Privacy for Free in the Overparameterized Regime
Simone Bombari, Marco Mondelli
TL;DR
The paper tackles the privacy-utility trade-off of differentially private gradient descent (DP-GD) in over-parameterized regimes, focusing on random features with a quadratic loss. By modeling DP-GD as an Euler-Maruyama discretization of a stochastic differential equation and leveraging clipping analysis, leave-one-out techniques, and an Ornstein–Uhlenbeck process, the authors prove that privacy can be achieved for free in suitably large RF models: the excess population risk $R_P$ vanishes as $o(1)$ even when the privacy budget satisfies $\varepsilon = o(1)$, provided $d \ll n \ll d^{3/2}$ and $p$ is large (e.g., $p \ge n^2$). The main result yields a nonasymptotic bound $R_P = \tilde{O}\big( d/(n\varepsilon) + \sqrt{d/n} + \sqrt{n/d^{3/2}} \big)$, independent of $p$ up to polylog factors, clarifying how over-parameterization interacts with DP in practice.

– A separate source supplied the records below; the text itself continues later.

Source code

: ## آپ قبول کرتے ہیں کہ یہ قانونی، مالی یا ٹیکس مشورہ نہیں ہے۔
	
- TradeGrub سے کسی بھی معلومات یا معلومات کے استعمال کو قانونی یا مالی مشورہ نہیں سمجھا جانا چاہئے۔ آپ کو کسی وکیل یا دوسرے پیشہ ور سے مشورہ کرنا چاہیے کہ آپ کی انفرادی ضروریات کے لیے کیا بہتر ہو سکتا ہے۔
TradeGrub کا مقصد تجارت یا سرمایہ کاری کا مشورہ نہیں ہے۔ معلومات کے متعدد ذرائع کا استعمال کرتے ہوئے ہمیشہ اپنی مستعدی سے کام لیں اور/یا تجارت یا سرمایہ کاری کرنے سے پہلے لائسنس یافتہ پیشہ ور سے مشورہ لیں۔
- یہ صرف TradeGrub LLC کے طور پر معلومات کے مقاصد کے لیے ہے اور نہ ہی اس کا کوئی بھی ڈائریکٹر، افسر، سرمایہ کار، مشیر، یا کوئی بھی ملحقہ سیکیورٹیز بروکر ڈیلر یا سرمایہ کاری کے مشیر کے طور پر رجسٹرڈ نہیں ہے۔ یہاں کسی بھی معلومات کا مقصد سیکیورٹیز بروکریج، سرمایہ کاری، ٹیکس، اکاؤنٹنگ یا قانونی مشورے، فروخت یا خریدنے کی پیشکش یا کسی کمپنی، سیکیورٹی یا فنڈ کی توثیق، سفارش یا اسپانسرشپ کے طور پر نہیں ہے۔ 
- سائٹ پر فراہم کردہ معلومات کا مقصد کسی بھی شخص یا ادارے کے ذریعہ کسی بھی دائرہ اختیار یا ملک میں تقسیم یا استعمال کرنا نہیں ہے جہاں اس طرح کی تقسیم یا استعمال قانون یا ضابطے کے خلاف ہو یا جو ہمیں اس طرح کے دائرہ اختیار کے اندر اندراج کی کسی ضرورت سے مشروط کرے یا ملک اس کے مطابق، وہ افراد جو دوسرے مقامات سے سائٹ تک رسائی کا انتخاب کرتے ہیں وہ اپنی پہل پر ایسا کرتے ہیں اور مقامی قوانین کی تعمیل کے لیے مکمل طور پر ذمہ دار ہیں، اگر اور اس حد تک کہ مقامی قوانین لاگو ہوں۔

Numerical experiments on MNIST and synthetic data corroborate the theory, showing DP-GD's test performance plateaus and improves with width, resembling ridge regularization due to early stopping and noise. Overall, the work provides principled guidance on hyperparameter scaling for private training in high-dimensional regimes and motivates extending the analysis beyond RF models to more general deep architectures.
Abstract
Differentially private gradient descent (DP-GD) is a popular algorithm to train deep learning models with provable guarantees on the privacy of the training data. In the last decade, the problem of understanding its performance cost with respect to standard GD has received remarkable attention from the research community, which formally derived upper bounds on the excess population risk $R_{P}$ in different learning settings. However, existing bounds typically degrade with over-parameterization, i.e., as the number of parameters $p$ gets larger than the number of training samples $n$ -- a regime which is ubiquitous in current deep-learning practice. As a result, the lack of theoretical insights leaves practitioners without clear guidance, leading some to reduce the effective number of trainable parameters to improve performance, while others use larger models to achieve better results through scale. In this work, we show that in the popular random features model with quadratic loss, for any sufficiently large $p$, privacy can be obtained for free, i.e., $\left|R_{P} \right| = o(1)$, not only when the privacy parameter $\varepsilon$ has constant order, but also in the strongly private setting $\varepsilon = o(1)$. This challenges the common wisdom that over-parameterization inherently hinders performance in private learning.